Discrepancy in profiler reported stored data size

My kernel writes to global memory 8 bytes for each thread, no matter what. The profiler however, reported a number different than expected. The kernel has one transaction per request. The reported global store size is 4 to 10 times bigger than expected, depending on different runs of the kernel (the kernel does have random numbers involved and have divergance, but it alway should write 8 bytes).

I want to understand what really the profiler data means. Even if it means something different than I expected, at least from different runs it should report the same number, as the kernel only requests constant number of data to store.


It is very hard to help you interpret profiler results when you do not post a reproducible.

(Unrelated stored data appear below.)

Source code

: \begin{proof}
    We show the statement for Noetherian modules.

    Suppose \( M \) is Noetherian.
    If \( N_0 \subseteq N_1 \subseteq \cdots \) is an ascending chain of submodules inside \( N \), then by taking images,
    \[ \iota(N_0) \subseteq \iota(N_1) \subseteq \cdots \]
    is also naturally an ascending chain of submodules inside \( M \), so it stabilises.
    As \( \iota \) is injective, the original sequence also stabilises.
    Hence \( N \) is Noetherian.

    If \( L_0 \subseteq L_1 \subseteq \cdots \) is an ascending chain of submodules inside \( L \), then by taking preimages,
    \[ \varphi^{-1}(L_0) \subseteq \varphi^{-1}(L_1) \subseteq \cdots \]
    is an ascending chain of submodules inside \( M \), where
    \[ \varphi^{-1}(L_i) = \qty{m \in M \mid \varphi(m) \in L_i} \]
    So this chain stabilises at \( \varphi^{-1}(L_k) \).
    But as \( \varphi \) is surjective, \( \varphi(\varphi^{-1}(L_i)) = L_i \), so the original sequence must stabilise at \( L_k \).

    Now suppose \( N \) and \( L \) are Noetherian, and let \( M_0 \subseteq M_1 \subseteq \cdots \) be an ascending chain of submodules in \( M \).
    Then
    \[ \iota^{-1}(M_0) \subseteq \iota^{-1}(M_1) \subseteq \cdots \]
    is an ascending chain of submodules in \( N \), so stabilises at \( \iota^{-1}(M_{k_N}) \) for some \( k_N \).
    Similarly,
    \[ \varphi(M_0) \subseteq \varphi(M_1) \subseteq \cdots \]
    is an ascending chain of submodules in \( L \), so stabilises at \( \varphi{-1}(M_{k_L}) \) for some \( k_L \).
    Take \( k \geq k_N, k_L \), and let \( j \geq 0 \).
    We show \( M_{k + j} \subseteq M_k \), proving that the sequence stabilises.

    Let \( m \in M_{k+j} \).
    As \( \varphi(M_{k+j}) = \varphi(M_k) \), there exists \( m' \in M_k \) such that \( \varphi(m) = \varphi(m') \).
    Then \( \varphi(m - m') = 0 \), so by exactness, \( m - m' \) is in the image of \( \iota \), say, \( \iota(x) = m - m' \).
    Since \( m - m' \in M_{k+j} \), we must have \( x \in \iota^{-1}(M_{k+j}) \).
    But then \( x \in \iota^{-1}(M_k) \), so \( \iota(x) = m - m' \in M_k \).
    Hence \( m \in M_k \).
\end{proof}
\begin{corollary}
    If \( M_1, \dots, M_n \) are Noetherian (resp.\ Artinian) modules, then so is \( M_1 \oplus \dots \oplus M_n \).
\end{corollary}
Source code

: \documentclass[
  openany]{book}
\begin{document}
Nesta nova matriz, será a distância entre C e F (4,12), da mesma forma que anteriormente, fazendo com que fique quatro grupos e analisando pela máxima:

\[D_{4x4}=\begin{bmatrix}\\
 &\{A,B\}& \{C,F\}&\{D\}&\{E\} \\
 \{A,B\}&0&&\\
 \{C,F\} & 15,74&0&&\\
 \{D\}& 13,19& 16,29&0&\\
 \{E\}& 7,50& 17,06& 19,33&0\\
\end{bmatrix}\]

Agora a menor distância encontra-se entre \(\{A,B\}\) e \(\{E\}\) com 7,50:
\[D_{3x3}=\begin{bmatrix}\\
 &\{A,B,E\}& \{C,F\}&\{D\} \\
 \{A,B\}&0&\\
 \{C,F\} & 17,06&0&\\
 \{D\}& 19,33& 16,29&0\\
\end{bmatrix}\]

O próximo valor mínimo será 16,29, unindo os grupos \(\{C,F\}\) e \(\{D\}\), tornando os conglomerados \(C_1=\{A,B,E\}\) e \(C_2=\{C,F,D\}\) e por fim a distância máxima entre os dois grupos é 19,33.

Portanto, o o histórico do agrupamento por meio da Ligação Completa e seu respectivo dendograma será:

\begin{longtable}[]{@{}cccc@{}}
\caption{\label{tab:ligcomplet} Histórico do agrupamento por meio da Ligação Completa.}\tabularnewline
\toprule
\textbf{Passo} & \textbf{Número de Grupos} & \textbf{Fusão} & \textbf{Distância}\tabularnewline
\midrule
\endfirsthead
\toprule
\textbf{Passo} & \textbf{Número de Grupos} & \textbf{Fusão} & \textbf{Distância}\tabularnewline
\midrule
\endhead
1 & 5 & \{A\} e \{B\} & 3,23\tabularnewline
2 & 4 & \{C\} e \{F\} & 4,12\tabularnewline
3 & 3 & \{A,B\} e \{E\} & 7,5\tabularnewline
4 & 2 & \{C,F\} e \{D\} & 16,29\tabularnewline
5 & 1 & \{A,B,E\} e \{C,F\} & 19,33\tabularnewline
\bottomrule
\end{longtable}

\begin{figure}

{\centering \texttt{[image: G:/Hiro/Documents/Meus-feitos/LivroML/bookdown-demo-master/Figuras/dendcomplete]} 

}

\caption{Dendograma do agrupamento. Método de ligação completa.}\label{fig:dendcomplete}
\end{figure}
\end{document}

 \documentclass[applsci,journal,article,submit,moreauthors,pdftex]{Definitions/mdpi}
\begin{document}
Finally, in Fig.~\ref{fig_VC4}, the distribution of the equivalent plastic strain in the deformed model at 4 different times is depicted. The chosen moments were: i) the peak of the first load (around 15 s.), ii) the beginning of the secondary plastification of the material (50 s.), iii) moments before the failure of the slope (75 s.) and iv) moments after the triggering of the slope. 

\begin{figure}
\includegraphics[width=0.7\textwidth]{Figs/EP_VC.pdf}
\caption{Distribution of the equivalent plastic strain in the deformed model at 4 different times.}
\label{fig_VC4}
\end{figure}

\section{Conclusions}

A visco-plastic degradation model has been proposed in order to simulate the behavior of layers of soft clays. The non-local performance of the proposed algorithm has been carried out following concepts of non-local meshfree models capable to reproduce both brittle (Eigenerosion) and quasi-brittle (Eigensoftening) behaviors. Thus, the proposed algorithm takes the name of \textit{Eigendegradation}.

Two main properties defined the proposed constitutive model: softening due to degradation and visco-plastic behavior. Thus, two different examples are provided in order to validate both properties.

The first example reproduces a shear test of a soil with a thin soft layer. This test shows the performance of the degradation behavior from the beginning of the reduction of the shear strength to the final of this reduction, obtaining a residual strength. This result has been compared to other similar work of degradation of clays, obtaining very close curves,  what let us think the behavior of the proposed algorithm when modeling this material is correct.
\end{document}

You mention both random numbers and divergence. In these case it seems very likely you could achieve one transactions per store instruction but have a much higher number of store instructions than expected.

The Nsight Visual Studio Edition CUDA Profiler can collect per SASS instruction statistics including instructions executed, active mask histogram, not predicated off histogram, and memory transactions histogram. Using this data it should be easy to see why the store data is higher than expected.

If this approach shows constant data size on each run then it is possible your algorithm does not even distribute memory stores across the frame buffer partitions. On current hardware the PM system cannot observe PM counters from all L2 slices or all frame buffer partitions so the profiler collects what it can and estimates the final value. This can result in the error you are seeing.